> Exercise details
Give every line of the data again, exactly.

[Excerpts from a dataset]
──────────────────────────────
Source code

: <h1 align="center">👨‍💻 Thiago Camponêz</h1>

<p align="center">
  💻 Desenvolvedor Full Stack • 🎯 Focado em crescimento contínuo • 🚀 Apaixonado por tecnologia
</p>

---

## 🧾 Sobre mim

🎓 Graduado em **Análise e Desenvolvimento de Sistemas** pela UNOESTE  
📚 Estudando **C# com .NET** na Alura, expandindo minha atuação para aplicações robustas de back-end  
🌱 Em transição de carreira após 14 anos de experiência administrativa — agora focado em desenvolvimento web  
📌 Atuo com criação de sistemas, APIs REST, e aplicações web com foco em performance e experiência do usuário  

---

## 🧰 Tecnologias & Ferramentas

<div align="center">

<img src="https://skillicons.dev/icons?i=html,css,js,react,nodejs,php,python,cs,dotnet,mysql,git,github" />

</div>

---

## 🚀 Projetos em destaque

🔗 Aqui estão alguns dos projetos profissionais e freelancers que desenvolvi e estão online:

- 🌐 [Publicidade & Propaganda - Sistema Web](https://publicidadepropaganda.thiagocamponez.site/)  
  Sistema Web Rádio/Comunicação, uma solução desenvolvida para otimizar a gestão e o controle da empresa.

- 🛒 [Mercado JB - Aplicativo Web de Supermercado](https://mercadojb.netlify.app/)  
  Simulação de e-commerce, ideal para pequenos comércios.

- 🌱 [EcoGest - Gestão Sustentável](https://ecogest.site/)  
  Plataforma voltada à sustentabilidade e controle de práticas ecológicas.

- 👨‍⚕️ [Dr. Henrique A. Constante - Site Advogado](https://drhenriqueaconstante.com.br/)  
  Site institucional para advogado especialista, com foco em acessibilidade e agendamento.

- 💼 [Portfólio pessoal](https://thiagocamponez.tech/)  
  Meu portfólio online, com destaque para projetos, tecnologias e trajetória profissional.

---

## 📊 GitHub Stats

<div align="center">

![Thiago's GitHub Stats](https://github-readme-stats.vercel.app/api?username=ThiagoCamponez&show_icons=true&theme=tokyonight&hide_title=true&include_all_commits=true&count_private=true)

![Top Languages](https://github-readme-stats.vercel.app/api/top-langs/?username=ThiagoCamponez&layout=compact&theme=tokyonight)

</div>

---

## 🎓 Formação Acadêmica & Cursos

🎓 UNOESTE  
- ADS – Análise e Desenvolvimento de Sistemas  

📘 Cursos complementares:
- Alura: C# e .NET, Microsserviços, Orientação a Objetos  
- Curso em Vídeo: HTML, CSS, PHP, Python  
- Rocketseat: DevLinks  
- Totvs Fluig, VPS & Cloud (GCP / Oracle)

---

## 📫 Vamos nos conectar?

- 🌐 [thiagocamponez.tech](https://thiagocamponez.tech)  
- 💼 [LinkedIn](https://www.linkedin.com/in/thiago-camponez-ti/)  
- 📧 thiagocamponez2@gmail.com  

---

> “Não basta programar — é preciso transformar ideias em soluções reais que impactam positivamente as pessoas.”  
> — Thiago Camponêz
──────────────────────────────
> Answer for this exercise
Source code

: <h1 align="center">👨‍💻 Thiago Camponêz</h1>

<p align="center">
  💻 Desenvolvedor Full Stack • 🎯 Focado em crescimento contínuo • 🚀 Apaixonado por tecnologia
</p>

---

## 🧾 Sobre mim

🎓 Graduado em **Análise e Desenvolvimento de Sistemas** pela UNOESTE  
📚 Estudando **C# com .NET** na Alura, expandindo minha atuação para aplicações robustas de back-end  
🌱 Em transição de carreira após 14 anos de experiência administrativa — agora focado em desenvolvimento web  
📌 Atuo com criação de sistemas, APIs REST, e aplicações web com foco em performance e experiência do usuário  

---

## 🧰 Tecnologias & Ferramentas

<div align="center">

<img src="https://skillicons.dev/icons?i=html,css,js,react,nodejs,php,python,cs,dotnet,mysql,git,github" />

</div>

---

## 🚀 Projetos em destaque

🔗 Aqui estão alguns dos projetos profissionais e freelancers que desenvolvi e estão online:

- 🌐 [Publicidade & Propaganda - Sistema Web](https://publicidadepropaganda.thiagocamponez.site/)  
  Sistema Web Rádio/Comunicação, uma solução desenvolvida para otimizar a gestão e o controle da empresa.

- 🛒 [Mercado JB - Aplicativo Web de Supermercado](https://mercadojb.netlify.app/)  
  Simulação de e-commerce, ideal para pequenos comércios.

- 🌱 [EcoGest - Gestão Sustentável](https://ecogest.site/)  
  Plataforma voltada à sustentabilidade e controle de práticas ecológicas.

- 👨‍⚕️ [Dr. Henrique A. Constante - Site Advogado](https://drhenriqueaconstante.com.br/)  
  Site institucional para advogado especialista, com foco em acessibilidade e agendamento.

- 💼 [Portfólio pessoal](https://thiagocamponez.tech/)  
  Meu portfólio online, com destaque para projetos, tecnologias e trajetória profissional.

---

## 📊 GitHub Stats

<div align="center">

![Thiago's GitHub Stats](https://github-readme-stats.vercel.app/api?username=ThiagoCamponez&show_icons=true&theme=tokyonight&hide_title=true&include_all_commits=true&count_private=true)

![Top Languages](https://github-readme-stats.vercel.app/api/top-langs/?username=ThiagoCamponez&layout=compact&theme=tokyonight)

</div>

---

## 🎓 Formação Acadêmica & Cursos

🎓 UNOESTE  
- ADS – Análise e Desenvolvimento de Sistemas  

📘 Cursos complementares:
- Alura: C# e .NET, Microsserviços, Orientação a Objetos  
- Curso em Vídeo: HTML, CSS, PHP, Python  
- Rocketseat: DevLinks  
- Totvs Fluig, VPS & Cloud (GCP / Oracle)

---

## 📫 Vamos nos conectar?

- 🌐 [thiagocamponez.tech](https://thiagocamponez.tech)  
- 💼 [LinkedIn](https://www.linkedin.com/in/thiago-camponez-ti/)  
- 📧 thiagocamponez2@gmail.com  

---

> “Não basta programar — é preciso transformar ideias em soluções reais que impactam positivamente as pessoas.”  
> — Thiago Camponêz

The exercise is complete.